Anxiety and panic attacks can happen to anyone at any time. Most people experience them at some time in their lives, although it's more common in adolescence and early adulthood. If you suffer from them then you're well aware of the dread that washes over you. Your heart races, you might tremble, feel dizzy, or even start hyperventilating. These are just a few of the more common symptoms.
You might be troubled by just minor spells of anxiety or you may be experiencing so much panic that it dramatically affects your life. Some people can find that the condition prevents them from concentrating, going out in public, maintaining a social life or continuing to work.
It doesn't help that researchers aren’t exactly sure what causes panic attacks in the first place. Psychological or emotional issues were once the presumed cause but now we know that there are many organic factors behind anxiety as well.
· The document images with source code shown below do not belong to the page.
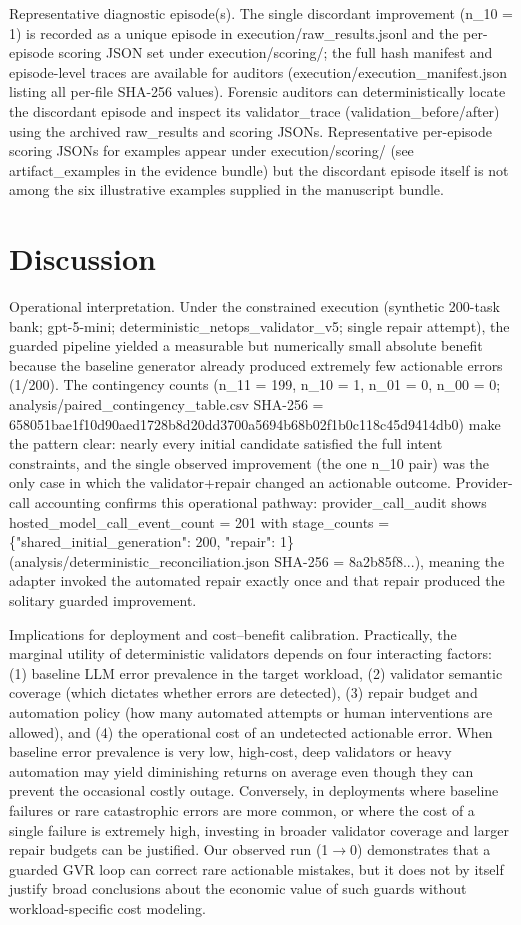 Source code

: \documentclass[conference]{IEEEtran}
\begin{document}
Representative diagnostic episode(s). The single discordant improvement (n\_10 = 1) is recorded as a unique episode in execution/raw\_results.jsonl and the per-episode scoring JSON set under execution/scoring/; the full hash manifest and episode-level traces are available for auditors (execution/execution\_manifest.json listing all per-file SHA-256 values). Forensic auditors can deterministically locate the discordant episode and inspect its validator\_trace (validation\_before/after) using the archived raw\_results and scoring JSONs. Representative per-episode scoring JSONs for examples appear under execution/scoring/ (see artifact\_examples in the evidence bundle) but the discordant episode itself is not among the six illustrative examples supplied in the manuscript bundle.

\section{Discussion}
Operational interpretation. Under the constrained execution (synthetic 200-task bank; gpt-5-mini; deterministic\_netops\_validator\_v5; single repair attempt), the guarded pipeline yielded a measurable but numerically small absolute benefit because the baseline generator already produced extremely few actionable errors (1/200). The contingency counts (n\_11 = 199, n\_10 = 1, n\_01 = 0, n\_00 = 0; analysis/paired\_contingency\_table.csv SHA-256 = 658051bae1f10d90aed1728b8d20dd3700a5694b68b02f1b0c118c45d9414db0) make the pattern clear: nearly every initial candidate satisfied the full intent constraints, and the single observed improvement (the one n\_10 pair) was the only case in which the validator+repair changed an actionable outcome. Provider-call accounting confirms this operational pathway: provider\_call\_audit shows hosted\_model\_call\_event\_count = 201 with stage\_counts = \{"shared\_initial\_generation": 200, "repair": 1\} (analysis/deterministic\_reconciliation.json SHA-256 = 8a2b85f8...), meaning the adapter invoked the automated repair exactly once and that repair produced the solitary guarded improvement.

Implications for deployment and cost--benefit calibration. Practically, the marginal utility of deterministic validators depends on four interacting factors: (1) baseline LLM error prevalence in the target workload, (2) validator semantic coverage (which dictates whether errors are detected), (3) repair budget and automation policy (how many automated attempts or human interventions are allowed), and (4) the operational cost of an undetected actionable error. When baseline error prevalence is very low, high-cost, deep validators or heavy automation may yield diminishing returns on average even though they can prevent the occasional costly outage. Conversely, in deployments where baseline failures or rare catastrophic errors are more common, or where the cost of a single failure is extremely high, investing in broader validator coverage and larger repair budgets can be justified. Our observed run (1\ensuremath{\rightarrow}0) demonstrates that a guarded GVR loop can correct rare actionable mistakes, but it does not by itself justify broad conclusions about the economic value of such guards without workload-specific cost modeling.
\end{document}
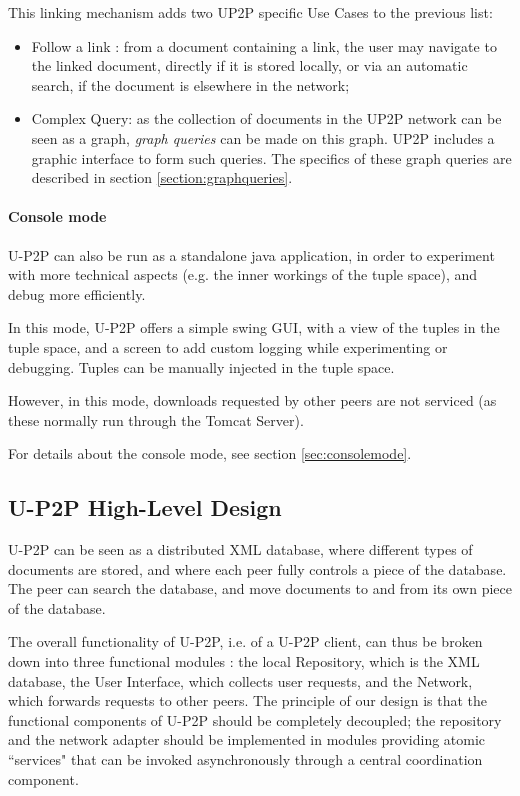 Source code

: \documentclass[titlepage]{article}%
\begin{document}
This linking mechanism adds two UP2P specific Use Cases to the previous list:
\begin{itemize}
\item Follow a link : from a document containing a link, the user may navigate to the linked document, directly if it is stored locally, or via an automatic search, if the document is elsewhere in the network;
\item Complex Query: as the collection of documents in the UP2P network can be seen as a graph, \emph{graph queries} can be made on this graph. UP2P includes a graphic interface to form such queries. The specifics of these graph queries are described in section \ref{section:graphqueries}.
\end{itemize}

\paragraph{Console mode}
U-P2P can also be run as a standalone java application, in order to experiment with more technical aspects (e.g. the inner workings of the tuple space), and debug more efficiently.

In this mode, U-P2P offers a simple swing GUI, with a view of the tuples in the tuple space, and a screen to add custom logging while experimenting or debugging. Tuples can be manually injected in the tuple space.

However, in this mode, downloads requested by other peers are not serviced (as these normally run through the Tomcat Server).

For details about the console mode, see section \ref{sec:consolemode}.

\subsection{U-P2P High-Level Design} %

U-P2P can be seen as a distributed XML database, where different types of documents are stored, and where each peer fully controls a piece of the database. The peer can search the database, and move documents to and from its own piece of the database.

The overall functionality of U-P2P, i.e. of a U-P2P client, can thus be broken down into three functional modules : the local Repository, which is the XML database, the User Interface, which collects user requests, and the Network, which forwards requests to other peers. The principle of our design is that the functional components of U-P2P should be completely decoupled; the repository and the network adapter should be implemented in modules providing atomic ``services" that can be invoked asynchronously through a central coordination component.
\end{document}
But no matter what the cause of your anxiety or panic disorder, the sooner you find a solution the better. Luckily, there are many ways to help cope with the condition and to relieve the terrible symptoms and discomfort.
The first thing you should do is to visit your doctor, especially if you are having trouble functioning in your normal routine or if you have any thoughts of harming yourself. Sometimes there may be a physical cause to the problem and this needs to be ruled out by a thorough medical checkup. Even if no physical problem can be found, there are many medications that can be helpful. Anti-anxiety drugs are powerful and should not be taken lightly but they may offer a short-term way through a difficult patch.
Fortunately, most cases of anxiety do not require medication and there are many effective natural ways of coping. The first and possibly most important step is to talk about it with someone you trust. You can do this with someone close to you like a family member, friend or partner. Some people may feel more comfortable talking with a professional such as a doctor or counselor. Or you can take the group support approach. It can be comforting to exchange feelings and gain insights from other people who share your problem. There are many anxiety and panic support groups; the Internet would be a good place to start your search.
Various forms of relaxation are often recommended to prevent or reduce anxiety and panic attacks. Some of the most common of these are meditation, yoga or breathing exercises. Unfortunately, it can prove very difficult to relax in the midst of a panic attack! Fear is a stimulus for your body to go into "fight or flight" mode when both your circulatory and respiratory systems are kicked into overdrive. This produces the universal panic symptoms of a racing heart and hyperventilation. Of course it's very difficult to control our heartbeat but we are all capable of learning to control our breathing.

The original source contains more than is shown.